Human renal cell carcinoma (RCC) is a common malignant disease of the kidney characterized by dedifferentiation of renal epithelial cells. Our previous experiments showed that most RCCs have a loss of function of the tissue-specific transcription factor hepatocyte nuclear factor (HNF) 1α. Detailed analyses of the 10 exons encoding HNF1α in 32 human RCCs by single-strand conformation polymorphism analysis and direct DNA sequencing revealed no tumor-associated mutation, whereas with the same probes we frequently found mutations in the von Hippel-Lindau tumor suppressor gene. No mutation leading to loss of HNF1α function was detected by analyzing the integrity of the HNF1a transcripts in the RNA derived from RCCs by the protein truncation test. Investigating human RCC cell lines by western blotting and gel retardation assays showed a dramatic loss in the expression of the tissue-specific transcription factor HNF1α in eight of 10 cell lines.

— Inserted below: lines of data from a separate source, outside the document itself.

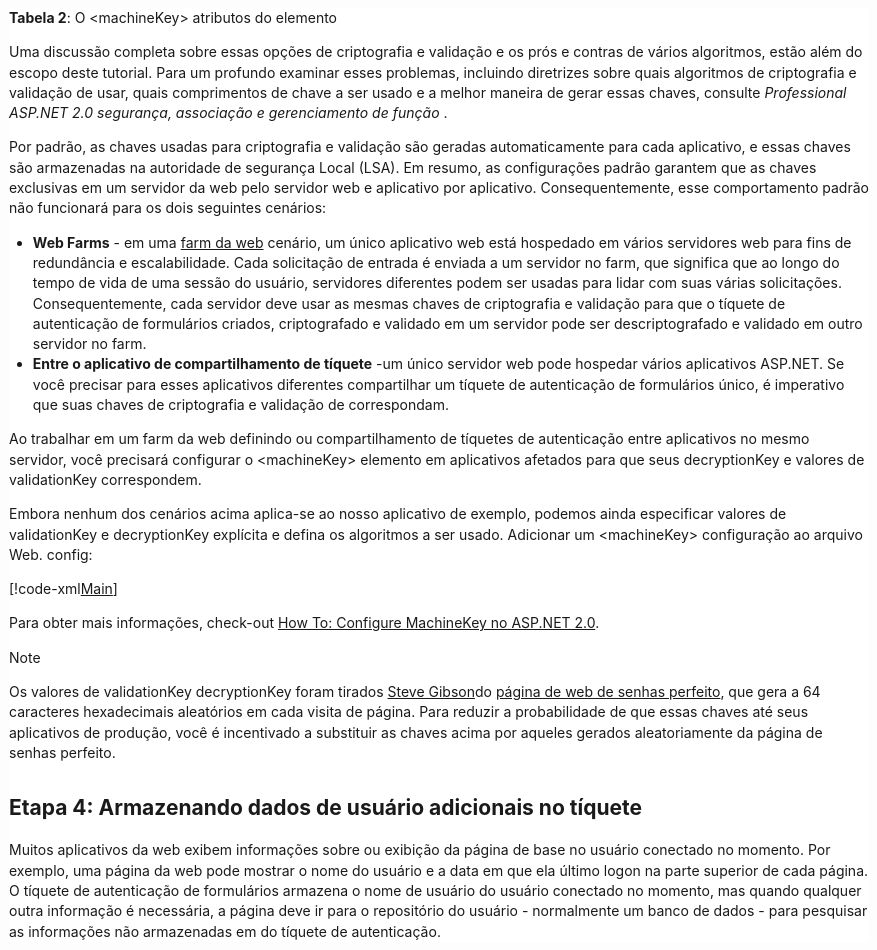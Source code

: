 **Tabela 2**: O &lt;machineKey&gt; atributos do elemento

Uma discussão completa sobre essas opções de criptografia e validação e os prós e contras de vários algoritmos, estão além do escopo deste tutorial. Para um profundo examinar esses problemas, incluindo diretrizes sobre quais algoritmos de criptografia e validação de usar, quais comprimentos de chave a ser usado e a melhor maneira de gerar essas chaves, consulte *Professional ASP.NET 2.0 segurança, associação e gerenciamento de função* .

Por padrão, as chaves usadas para criptografia e validação são geradas automaticamente para cada aplicativo, e essas chaves são armazenadas na autoridade de segurança Local (LSA). Em resumo, as configurações padrão garantem que as chaves exclusivas em um servidor da web pelo servidor web e aplicativo por aplicativo. Consequentemente, esse comportamento padrão não funcionará para os dois seguintes cenários:

- **Web Farms** - em uma [farm da web](http://en.wikipedia.org/wiki/Web_farm) cenário, um único aplicativo web está hospedado em vários servidores web para fins de redundância e escalabilidade. Cada solicitação de entrada é enviada a um servidor no farm, que significa que ao longo do tempo de vida de uma sessão do usuário, servidores diferentes podem ser usadas para lidar com suas várias solicitações. Consequentemente, cada servidor deve usar as mesmas chaves de criptografia e validação para que o tíquete de autenticação de formulários criados, criptografado e validado em um servidor pode ser descriptografado e validado em outro servidor no farm.
- **Entre o aplicativo de compartilhamento de tíquete** -um único servidor web pode hospedar vários aplicativos ASP.NET. Se você precisar para esses aplicativos diferentes compartilhar um tíquete de autenticação de formulários único, é imperativo que suas chaves de criptografia e validação de correspondam.

Ao trabalhar em um farm da web definindo ou compartilhamento de tíquetes de autenticação entre aplicativos no mesmo servidor, você precisará configurar o &lt;machineKey&gt; elemento em aplicativos afetados para que seus decryptionKey e valores de validationKey correspondem.

Embora nenhum dos cenários acima aplica-se ao nosso aplicativo de exemplo, podemos ainda especificar valores de validationKey e decryptionKey explícita e defina os algoritmos a ser usado. Adicionar um &lt;machineKey&gt; configuração ao arquivo Web. config:

[!code-xml[Main](forms-authentication-configuration-and-advanced-topics-cs/samples/sample5.xml)]

Para obter mais informações, check-out [How To: Configure MachineKey no ASP.NET 2.0](https://msdn.microsoft.com/library/ms998288.aspx).

> [!NOTE]
> Os valores de validationKey decryptionKey foram tirados [Steve Gibson](http://www.grc.com/stevegibson.htm)do [página de web de senhas perfeito](https://www.grc.com/passwords.htm), que gera a 64 caracteres hexadecimais aleatórios em cada visita de página. Para reduzir a probabilidade de que essas chaves até seus aplicativos de produção, você é incentivado a substituir as chaves acima por aqueles gerados aleatoriamente da página de senhas perfeito.


## <a name="step-4-storing-additional-user-data-in-the-ticket"></a>Etapa 4: Armazenando dados de usuário adicionais no tíquete

Muitos aplicativos da web exibem informações sobre ou exibição da página de base no usuário conectado no momento. Por exemplo, uma página da web pode mostrar o nome do usuário e a data em que ela último logon na parte superior de cada página. O tíquete de autenticação de formulários armazena o nome de usuário do usuário conectado no momento, mas quando qualquer outra informação é necessária, a página deve ir para o repositório do usuário - normalmente um banco de dados - para pesquisar as informações não armazenadas em do tíquete de autenticação.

As the HNF1α-related transcription factor HNF1β was expressed in all these tumor cell lines, the loss of HNF1α expression was a specific event and was maintained in RCC cell lines. The loss of HNF1a expression in RCC cell lines on the RNA level was confirmed by reverse transcription polymerase chain reaction. We propose that tumor-associated mutations in the HNF1a gene do not occur in human RCC and that the loss of function is partially due to a transcriptional inactivation of the HNF1a gene.